> [WHAT IS BEING ASKED] Images aside, return all the entries exactly.

(Pictures paired with source code)
-- Opening Marker --

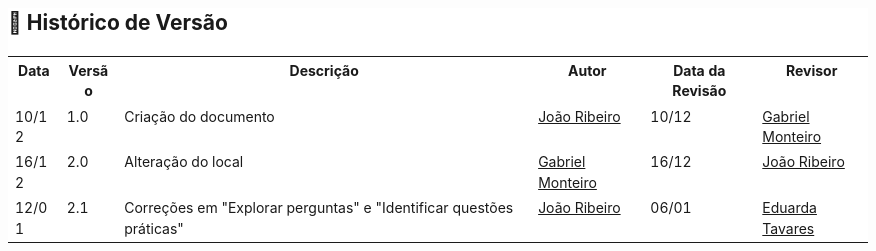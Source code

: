 ## :round_pushpin: Histórico de Versão

<div align="center">
    <table>
        <tr>
            <th>Data</th>
            <th>Versão</th>
            <th>Descrição</th>
            <th>Autor</th>
            <th>Data da Revisão</th>
            <th>Revisor</th>
        </tr>
        <tr>
            <td>10/12</td>
            <td>1.0</td>
            <td>Criação do documento</td>
            <td><a href="https://github.com/Joa0V">João Ribeiro</a></td>
            <td>10/12</td>
            <td><a href="https://github.com/GabrielSMonteiro">Gabriel Monteiro</a></td>
        </tr>
        <tr>
            <td>16/12</td>
            <td>2.0</td>
            <td>Alteração do local</td>
            <td><a href="https://github.com/GabrielSMonteiro">Gabriel Monteiro</a></td>
            <td>16/12</td>
            <td><a href="https://github.com/Joa0V">João Ribeiro</a></td>
        </tr>
        <tr>
            <td>12/01</td>
            <td>2.1</td>
            <td>Correções em "Explorar perguntas" e "Identificar questões práticas"</td>
            <td><a href="https://github.com/Joa0V">João Ribeiro</a></td>
            <td>06/01</td>
            <td><a href="https://github.com/erteduarda">Eduarda Tavares</a></td>
        </tr>
    </table>
</div>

-- Closing Marker --

> [ANSWER FOR THIS EXERCISE]
Source code

: ## :round_pushpin: Histórico de Versão

<div align="center">
    <table>
        <tr>
            <th>Data</th>
            <th>Versão</th>
            <th>Descrição</th>
            <th>Autor</th>
            <th>Data da Revisão</th>
            <th>Revisor</th>
        </tr>
        <tr>
            <td>10/12</td>
            <td>1.0</td>
            <td>Criação do documento</td>
            <td><a href="https://github.com/Joa0V">João Ribeiro</a></td>
            <td>10/12</td>
            <td><a href="https://github.com/GabrielSMonteiro">Gabriel Monteiro</a></td>
        </tr>
        <tr>
            <td>16/12</td>
            <td>2.0</td>
            <td>Alteração do local</td>
            <td><a href="https://github.com/GabrielSMonteiro">Gabriel Monteiro</a></td>
            <td>16/12</td>
            <td><a href="https://github.com/Joa0V">João Ribeiro</a></td>
        </tr>
        <tr>
            <td>12/01</td>
            <td>2.1</td>
            <td>Correções em "Explorar perguntas" e "Identificar questões práticas"</td>
            <td><a href="https://github.com/Joa0V">João Ribeiro</a></td>
            <td>06/01</td>
            <td><a href="https://github.com/erteduarda">Eduarda Tavares</a></td>
        </tr>
    </table>
</div>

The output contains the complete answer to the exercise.